----- SUPPLIED RECORDS

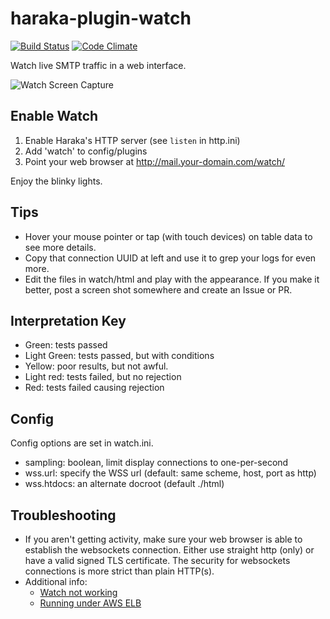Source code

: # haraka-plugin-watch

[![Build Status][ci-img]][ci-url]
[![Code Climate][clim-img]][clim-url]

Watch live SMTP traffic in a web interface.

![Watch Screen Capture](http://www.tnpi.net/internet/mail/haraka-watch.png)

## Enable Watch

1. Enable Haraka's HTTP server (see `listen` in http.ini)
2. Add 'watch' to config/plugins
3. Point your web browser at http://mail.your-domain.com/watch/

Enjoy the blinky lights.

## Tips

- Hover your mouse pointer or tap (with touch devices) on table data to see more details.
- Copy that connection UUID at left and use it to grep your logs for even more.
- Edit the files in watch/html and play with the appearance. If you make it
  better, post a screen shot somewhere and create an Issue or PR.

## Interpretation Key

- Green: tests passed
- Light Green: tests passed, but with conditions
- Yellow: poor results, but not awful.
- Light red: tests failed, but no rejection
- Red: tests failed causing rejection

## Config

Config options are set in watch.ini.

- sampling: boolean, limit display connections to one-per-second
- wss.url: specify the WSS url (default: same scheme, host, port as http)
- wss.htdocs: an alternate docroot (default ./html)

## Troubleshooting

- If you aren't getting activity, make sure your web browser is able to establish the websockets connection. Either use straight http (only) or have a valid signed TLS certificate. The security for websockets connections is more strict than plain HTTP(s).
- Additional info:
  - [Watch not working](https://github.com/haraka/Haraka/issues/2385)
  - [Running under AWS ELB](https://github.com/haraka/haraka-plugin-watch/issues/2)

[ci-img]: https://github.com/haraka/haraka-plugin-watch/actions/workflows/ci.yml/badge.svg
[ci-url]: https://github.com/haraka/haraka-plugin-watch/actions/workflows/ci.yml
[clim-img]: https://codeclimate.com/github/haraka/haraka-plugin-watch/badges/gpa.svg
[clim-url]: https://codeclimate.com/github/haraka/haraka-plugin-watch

----------
----- SUPPLIED RECORDS

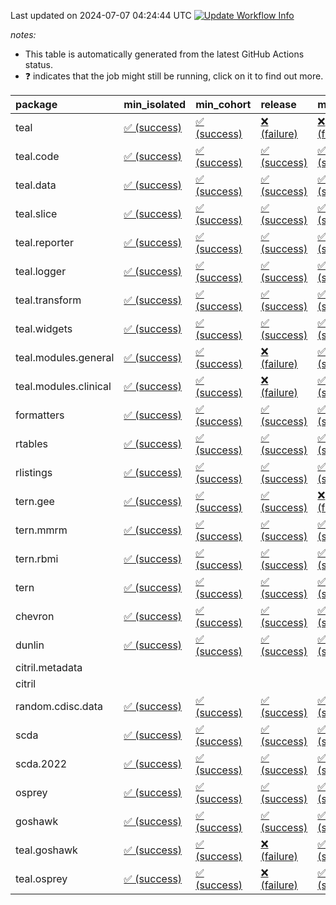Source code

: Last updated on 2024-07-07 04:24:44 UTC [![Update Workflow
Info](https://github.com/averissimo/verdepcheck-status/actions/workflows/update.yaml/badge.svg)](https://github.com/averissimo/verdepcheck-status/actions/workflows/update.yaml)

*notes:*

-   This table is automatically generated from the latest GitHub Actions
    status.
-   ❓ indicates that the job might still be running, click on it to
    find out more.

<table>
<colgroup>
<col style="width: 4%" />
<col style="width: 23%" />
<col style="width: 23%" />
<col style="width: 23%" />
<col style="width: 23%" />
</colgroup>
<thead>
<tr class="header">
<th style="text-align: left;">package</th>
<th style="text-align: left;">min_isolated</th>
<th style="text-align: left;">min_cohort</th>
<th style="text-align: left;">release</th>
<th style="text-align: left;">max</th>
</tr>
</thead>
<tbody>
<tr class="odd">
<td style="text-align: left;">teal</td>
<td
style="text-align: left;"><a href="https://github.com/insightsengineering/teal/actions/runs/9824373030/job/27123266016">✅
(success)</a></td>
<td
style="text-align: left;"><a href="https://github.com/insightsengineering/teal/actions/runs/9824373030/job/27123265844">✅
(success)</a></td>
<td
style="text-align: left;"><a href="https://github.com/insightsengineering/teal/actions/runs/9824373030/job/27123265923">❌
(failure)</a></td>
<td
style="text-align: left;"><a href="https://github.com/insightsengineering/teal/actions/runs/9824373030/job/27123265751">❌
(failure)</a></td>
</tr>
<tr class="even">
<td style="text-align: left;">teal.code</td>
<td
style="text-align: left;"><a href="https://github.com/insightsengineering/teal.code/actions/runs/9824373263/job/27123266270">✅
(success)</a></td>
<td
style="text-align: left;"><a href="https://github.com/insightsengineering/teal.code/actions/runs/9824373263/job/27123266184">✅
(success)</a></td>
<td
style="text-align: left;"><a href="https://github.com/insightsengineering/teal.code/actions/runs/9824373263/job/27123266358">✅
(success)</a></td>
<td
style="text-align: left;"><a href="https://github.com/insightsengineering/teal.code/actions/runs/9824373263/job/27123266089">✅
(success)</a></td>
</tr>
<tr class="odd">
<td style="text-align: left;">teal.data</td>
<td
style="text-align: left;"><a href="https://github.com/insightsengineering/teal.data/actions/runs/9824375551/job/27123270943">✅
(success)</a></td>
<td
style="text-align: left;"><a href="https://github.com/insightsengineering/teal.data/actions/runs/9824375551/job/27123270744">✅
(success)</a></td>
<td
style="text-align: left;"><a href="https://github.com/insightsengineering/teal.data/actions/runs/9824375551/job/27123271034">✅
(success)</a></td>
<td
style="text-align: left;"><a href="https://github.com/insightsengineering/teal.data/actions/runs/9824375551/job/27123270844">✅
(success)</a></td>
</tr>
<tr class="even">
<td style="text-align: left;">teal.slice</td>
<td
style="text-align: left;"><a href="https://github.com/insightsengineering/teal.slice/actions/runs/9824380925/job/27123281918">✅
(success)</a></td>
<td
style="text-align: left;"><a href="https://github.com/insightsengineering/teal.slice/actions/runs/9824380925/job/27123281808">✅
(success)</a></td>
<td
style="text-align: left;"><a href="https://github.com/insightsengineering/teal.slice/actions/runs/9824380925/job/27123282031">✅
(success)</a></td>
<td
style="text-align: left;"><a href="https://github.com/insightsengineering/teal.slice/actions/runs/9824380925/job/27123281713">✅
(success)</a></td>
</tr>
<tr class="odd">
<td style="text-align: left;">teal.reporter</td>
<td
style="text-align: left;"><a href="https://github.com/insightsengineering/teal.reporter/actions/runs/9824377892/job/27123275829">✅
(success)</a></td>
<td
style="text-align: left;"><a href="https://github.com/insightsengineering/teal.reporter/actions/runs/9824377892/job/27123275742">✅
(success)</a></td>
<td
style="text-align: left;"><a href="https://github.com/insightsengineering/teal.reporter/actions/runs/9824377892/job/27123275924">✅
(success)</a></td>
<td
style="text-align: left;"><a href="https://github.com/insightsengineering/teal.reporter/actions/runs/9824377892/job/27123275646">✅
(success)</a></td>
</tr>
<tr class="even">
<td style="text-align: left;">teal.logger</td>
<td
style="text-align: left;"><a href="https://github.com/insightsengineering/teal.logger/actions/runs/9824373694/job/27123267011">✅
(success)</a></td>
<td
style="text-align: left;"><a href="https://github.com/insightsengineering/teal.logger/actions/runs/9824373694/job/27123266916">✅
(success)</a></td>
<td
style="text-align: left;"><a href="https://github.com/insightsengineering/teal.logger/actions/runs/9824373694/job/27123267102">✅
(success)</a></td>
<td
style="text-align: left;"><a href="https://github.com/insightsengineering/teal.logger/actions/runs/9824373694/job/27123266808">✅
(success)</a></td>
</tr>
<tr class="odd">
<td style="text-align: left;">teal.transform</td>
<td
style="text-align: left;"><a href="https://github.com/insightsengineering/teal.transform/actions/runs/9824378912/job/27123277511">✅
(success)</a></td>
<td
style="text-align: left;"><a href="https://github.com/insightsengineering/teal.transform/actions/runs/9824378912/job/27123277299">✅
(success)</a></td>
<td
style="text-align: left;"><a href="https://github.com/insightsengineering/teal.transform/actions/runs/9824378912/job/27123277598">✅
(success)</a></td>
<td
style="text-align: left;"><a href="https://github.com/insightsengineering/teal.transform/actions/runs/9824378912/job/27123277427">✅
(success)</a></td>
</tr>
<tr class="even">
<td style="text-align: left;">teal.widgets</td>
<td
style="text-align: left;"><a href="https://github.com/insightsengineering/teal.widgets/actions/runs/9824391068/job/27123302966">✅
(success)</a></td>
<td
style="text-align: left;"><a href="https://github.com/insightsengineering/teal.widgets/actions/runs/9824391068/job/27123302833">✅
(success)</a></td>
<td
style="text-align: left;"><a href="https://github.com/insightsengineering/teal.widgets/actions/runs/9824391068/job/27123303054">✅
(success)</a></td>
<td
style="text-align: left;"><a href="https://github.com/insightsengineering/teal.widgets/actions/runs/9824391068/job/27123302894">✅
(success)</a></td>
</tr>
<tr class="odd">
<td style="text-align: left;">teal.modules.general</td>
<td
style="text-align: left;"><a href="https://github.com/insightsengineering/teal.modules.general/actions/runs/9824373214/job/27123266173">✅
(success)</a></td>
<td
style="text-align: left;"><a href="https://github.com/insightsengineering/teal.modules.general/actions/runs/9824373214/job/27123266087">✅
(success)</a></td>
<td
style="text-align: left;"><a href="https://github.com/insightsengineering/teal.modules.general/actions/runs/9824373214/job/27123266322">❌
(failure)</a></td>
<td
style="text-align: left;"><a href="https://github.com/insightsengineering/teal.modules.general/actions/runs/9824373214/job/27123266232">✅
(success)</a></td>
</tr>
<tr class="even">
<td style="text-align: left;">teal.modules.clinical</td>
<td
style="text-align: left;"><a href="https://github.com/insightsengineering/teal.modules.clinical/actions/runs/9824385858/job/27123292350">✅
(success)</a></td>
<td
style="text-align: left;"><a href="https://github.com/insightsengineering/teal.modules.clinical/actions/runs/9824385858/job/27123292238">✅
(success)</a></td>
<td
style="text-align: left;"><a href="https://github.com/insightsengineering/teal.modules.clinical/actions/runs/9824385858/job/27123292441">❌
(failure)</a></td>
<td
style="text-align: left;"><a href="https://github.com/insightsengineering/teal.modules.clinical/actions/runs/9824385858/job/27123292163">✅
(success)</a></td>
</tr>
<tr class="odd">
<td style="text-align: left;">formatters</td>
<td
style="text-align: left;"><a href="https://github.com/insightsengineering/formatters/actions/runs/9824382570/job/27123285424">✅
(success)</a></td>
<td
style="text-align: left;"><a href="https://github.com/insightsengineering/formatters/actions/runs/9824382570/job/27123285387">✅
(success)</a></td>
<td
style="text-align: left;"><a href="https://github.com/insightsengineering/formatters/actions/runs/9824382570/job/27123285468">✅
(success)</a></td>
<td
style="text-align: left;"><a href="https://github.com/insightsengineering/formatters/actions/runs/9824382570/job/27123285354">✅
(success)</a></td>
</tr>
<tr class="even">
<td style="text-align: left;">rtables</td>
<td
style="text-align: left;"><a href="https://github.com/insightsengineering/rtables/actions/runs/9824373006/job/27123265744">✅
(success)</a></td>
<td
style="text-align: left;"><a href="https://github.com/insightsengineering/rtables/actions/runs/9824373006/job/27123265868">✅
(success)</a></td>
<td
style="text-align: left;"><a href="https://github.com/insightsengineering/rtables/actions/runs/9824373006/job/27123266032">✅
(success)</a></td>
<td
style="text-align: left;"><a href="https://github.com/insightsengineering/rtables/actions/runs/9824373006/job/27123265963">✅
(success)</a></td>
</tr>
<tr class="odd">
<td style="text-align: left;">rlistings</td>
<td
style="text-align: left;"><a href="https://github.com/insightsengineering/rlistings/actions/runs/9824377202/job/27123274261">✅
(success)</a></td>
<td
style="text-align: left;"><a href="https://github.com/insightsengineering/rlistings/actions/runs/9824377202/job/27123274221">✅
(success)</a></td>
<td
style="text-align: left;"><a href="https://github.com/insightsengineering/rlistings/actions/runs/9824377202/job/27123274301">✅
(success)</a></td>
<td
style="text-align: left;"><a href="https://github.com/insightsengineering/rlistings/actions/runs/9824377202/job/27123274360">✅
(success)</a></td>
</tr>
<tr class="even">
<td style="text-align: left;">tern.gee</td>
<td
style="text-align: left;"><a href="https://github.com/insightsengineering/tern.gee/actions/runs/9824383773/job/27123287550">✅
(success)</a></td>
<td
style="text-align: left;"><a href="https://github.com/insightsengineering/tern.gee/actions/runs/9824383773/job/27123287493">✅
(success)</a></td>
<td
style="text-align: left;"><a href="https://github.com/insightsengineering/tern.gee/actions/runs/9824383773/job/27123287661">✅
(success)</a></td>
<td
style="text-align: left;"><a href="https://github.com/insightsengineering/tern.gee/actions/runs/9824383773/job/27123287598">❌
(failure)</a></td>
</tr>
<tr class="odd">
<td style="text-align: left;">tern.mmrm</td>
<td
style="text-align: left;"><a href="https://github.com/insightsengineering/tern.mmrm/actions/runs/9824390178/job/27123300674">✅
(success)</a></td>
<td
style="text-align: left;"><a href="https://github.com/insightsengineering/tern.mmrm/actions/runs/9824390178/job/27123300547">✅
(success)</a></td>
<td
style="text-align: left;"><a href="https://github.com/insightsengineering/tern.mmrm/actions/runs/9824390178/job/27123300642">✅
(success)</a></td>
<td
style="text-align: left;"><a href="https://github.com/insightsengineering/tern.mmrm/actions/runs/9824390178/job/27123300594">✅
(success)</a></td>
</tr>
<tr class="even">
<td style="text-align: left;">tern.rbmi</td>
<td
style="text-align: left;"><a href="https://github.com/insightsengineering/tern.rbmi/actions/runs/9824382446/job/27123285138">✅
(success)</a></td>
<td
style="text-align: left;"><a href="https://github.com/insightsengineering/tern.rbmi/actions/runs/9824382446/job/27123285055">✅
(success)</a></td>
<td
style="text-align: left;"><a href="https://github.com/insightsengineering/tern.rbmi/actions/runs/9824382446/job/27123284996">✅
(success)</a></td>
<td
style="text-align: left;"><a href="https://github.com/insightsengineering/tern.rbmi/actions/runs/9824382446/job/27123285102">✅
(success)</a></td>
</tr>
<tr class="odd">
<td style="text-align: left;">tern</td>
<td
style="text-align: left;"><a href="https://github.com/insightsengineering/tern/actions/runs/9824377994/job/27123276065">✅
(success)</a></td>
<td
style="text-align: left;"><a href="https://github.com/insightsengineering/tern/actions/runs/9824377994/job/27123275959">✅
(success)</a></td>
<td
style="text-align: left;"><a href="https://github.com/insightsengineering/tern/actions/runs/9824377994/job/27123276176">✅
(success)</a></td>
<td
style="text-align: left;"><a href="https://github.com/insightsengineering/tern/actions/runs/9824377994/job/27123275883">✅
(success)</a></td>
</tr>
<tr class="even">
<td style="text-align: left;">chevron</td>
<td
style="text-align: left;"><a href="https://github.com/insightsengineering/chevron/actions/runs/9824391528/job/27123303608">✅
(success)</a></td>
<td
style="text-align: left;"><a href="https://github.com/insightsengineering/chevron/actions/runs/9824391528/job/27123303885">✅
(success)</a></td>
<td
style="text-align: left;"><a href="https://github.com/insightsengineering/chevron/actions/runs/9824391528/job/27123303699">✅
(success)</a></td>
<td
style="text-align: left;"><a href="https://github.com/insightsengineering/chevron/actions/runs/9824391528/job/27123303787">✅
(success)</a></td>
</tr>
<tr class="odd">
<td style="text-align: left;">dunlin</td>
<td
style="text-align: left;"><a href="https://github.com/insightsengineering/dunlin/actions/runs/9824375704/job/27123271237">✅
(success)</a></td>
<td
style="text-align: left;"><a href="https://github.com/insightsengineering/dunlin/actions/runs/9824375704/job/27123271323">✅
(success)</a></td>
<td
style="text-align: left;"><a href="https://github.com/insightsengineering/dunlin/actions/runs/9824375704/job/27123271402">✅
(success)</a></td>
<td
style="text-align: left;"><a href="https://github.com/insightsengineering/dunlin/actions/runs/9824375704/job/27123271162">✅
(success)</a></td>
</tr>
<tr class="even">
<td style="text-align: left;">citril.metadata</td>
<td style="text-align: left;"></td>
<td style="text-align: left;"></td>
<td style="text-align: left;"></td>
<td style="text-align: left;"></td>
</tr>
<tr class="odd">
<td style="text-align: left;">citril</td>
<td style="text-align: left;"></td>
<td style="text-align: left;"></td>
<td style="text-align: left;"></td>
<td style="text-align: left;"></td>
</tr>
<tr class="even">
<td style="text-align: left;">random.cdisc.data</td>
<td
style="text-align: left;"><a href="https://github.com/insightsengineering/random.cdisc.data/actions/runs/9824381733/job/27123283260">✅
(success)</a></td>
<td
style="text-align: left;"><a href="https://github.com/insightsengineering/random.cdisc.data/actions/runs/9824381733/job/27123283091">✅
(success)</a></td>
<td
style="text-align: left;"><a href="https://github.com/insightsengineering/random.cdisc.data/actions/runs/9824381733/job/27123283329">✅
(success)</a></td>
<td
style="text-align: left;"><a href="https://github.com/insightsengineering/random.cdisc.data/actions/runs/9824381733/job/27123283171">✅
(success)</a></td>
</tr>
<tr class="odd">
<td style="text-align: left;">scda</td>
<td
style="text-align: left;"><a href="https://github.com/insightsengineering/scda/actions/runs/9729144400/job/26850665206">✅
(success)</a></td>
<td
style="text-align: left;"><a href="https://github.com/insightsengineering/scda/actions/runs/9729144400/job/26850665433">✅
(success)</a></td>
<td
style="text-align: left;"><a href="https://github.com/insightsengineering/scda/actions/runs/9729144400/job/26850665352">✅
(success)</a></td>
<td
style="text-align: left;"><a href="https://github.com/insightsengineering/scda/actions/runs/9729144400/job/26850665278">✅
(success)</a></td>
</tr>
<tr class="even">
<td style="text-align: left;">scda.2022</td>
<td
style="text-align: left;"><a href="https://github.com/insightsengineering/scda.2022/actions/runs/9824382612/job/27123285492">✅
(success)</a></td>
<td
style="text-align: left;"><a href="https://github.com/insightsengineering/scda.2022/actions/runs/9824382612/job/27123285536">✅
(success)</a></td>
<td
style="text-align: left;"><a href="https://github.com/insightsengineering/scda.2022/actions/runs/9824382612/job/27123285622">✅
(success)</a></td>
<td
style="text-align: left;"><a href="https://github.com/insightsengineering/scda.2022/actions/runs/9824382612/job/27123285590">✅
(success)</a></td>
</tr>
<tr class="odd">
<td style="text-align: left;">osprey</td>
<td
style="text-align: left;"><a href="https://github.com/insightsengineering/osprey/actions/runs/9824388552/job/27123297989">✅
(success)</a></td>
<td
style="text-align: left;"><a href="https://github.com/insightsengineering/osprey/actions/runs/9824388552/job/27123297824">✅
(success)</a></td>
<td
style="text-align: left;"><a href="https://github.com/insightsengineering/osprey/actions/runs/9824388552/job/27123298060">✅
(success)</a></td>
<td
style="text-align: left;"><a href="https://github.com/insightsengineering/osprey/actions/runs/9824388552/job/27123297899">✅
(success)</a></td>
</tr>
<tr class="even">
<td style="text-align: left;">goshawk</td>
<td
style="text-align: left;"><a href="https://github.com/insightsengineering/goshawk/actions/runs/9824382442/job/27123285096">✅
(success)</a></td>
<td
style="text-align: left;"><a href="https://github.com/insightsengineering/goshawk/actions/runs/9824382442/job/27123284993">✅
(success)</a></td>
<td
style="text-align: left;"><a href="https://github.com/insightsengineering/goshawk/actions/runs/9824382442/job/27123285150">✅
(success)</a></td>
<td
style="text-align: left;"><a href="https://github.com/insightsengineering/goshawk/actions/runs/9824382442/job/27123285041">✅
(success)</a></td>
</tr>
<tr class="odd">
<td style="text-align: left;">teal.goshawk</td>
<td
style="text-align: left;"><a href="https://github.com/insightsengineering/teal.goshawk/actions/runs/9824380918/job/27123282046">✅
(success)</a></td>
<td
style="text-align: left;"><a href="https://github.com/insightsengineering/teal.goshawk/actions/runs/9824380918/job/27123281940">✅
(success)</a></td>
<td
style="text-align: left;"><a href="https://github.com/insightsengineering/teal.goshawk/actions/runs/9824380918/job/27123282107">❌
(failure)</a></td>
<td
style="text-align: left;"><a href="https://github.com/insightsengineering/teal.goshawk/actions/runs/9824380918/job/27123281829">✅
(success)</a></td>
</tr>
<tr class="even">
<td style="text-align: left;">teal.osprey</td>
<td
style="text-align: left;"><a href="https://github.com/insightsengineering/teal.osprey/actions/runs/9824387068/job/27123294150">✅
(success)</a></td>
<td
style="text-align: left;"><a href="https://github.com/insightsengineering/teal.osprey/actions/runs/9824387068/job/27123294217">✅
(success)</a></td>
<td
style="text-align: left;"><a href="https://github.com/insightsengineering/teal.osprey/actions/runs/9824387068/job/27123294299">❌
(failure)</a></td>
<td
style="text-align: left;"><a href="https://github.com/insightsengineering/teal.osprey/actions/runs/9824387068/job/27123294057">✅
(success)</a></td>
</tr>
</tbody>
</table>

----------

» INSTRUCTIONS FOR THE TASK
If a line in the data above holds the string "codeclimate", copy it.

» RESULT FOR THIS TASK
[clim-img]: https://codeclimate.com/github/haraka/haraka-plugin-watch/badges/gpa.svg
[clim-url]: https://codeclimate.com/github/haraka/haraka-plugin-watch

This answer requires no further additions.